Another option is to take a more time-sensitive approach, such as stepping up PWC activity at a certain point in a campaign, or in order to boost sales of a specific product.
Travel brand TUI is a good example of this, using display ads on PCWs for routes that customers might otherwise miss or be unaware of. In other sectors such as finance, companies might want to boost income by promoting specific products such as personal loans or credit cards.
In all cases, it is important for brands to continuously communicate with PCW partners in order to maximise effectiveness.
Personalisation of services
As the demand for ways to compare products and services shows no sign of waning, PWCs also need to keep up with the wider retail market in order to stay relevant.
This means creating personalised experiences for individuals, which is something that many are now focusing on, or expect to do so in future.
In financial categories, such as loans or insurance, for example, the opportunity for brands is to integrate directly with the PWC to offer personalised quotes based on information that the user has given. It also means drawing on data in order to continuously monitor whether customers could be saving money.

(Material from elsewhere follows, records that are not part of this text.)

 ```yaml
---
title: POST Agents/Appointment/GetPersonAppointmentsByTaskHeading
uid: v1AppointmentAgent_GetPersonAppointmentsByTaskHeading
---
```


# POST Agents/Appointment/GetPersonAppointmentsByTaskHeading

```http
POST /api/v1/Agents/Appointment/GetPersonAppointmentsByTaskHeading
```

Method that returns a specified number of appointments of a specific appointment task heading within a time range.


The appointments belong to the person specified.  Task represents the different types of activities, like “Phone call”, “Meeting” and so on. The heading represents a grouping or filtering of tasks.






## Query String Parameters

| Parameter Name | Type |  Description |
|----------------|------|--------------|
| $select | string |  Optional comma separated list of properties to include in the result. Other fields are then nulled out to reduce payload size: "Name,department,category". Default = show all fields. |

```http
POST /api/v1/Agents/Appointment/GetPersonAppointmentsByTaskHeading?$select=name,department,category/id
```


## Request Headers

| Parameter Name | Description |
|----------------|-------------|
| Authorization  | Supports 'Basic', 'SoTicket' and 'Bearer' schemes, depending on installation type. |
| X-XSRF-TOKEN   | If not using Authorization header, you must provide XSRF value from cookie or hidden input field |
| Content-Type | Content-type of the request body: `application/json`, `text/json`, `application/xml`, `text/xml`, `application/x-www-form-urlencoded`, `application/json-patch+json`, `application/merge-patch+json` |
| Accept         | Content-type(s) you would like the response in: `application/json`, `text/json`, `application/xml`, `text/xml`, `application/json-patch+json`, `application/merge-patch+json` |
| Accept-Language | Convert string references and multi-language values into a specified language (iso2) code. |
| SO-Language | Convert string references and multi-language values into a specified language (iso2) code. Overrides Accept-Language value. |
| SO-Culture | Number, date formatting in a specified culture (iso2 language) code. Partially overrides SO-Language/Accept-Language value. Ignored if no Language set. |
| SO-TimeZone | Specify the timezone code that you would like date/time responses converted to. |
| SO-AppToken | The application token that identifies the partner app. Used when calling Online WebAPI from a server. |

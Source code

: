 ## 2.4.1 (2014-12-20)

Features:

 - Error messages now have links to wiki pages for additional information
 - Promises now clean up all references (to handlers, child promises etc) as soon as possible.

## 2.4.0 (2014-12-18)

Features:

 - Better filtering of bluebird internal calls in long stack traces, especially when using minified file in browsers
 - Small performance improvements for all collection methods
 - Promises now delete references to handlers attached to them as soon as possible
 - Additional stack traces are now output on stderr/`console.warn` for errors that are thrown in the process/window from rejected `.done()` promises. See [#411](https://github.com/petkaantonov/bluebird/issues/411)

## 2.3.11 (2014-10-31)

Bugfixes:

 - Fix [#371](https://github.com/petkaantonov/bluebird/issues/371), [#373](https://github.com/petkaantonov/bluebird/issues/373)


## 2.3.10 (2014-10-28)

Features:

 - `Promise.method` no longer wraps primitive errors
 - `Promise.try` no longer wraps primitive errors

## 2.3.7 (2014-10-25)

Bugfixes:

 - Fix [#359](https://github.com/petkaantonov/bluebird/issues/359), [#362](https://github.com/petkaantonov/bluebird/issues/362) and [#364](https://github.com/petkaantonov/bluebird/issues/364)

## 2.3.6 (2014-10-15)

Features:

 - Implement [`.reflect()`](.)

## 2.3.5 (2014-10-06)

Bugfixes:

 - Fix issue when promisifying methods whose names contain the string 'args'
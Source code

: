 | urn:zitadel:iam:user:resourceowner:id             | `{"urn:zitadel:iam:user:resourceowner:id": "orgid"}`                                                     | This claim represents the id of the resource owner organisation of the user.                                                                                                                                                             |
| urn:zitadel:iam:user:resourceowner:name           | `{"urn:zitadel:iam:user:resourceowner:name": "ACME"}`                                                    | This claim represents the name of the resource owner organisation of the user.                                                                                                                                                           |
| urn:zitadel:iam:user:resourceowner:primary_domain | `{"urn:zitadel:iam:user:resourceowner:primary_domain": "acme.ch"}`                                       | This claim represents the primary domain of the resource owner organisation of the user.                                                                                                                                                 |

MoneySupermarket is one example of a PWC that does this. In 2018, it launched its ‘proactive policy monitoring’ service, allowing customers to store key policy details which are are then checked against offers in the market to identify the best deal. It also launched the ‘Credit Monitor’ app in the same year, which uses a customer’s credit file to provide personalised recommendations.
Open Banking for finance
The introduction of Open Banking in January 2018 is likely to have a big impact on PWCs offering financial products in the near future. The rules state that banks must allow their customers to share financial information (such as spending habits and regular payments) with other authorised providers.
Essentially, this means that if a customer gives a PWC access to their account, they will be offered results based on what they actually spend (rather than a holistic rate) or products tailored to their individual circumstances.
The Open Data Institute recently said: “There are now over 135 entities approved by the FCA to provide Open Banking-enabled services to consumers and SMEs. While full bank implementation will only be completed in September 2019, it is clear that several valuable use cases are already fully supported or will be supported in the near future.”
Ultimately, PWCs now give partnering companies the opportunity to access to a new level of consumer data, which can be used to create a unified and highly relevant experience. Those that fail to explore this are likely to fall behind.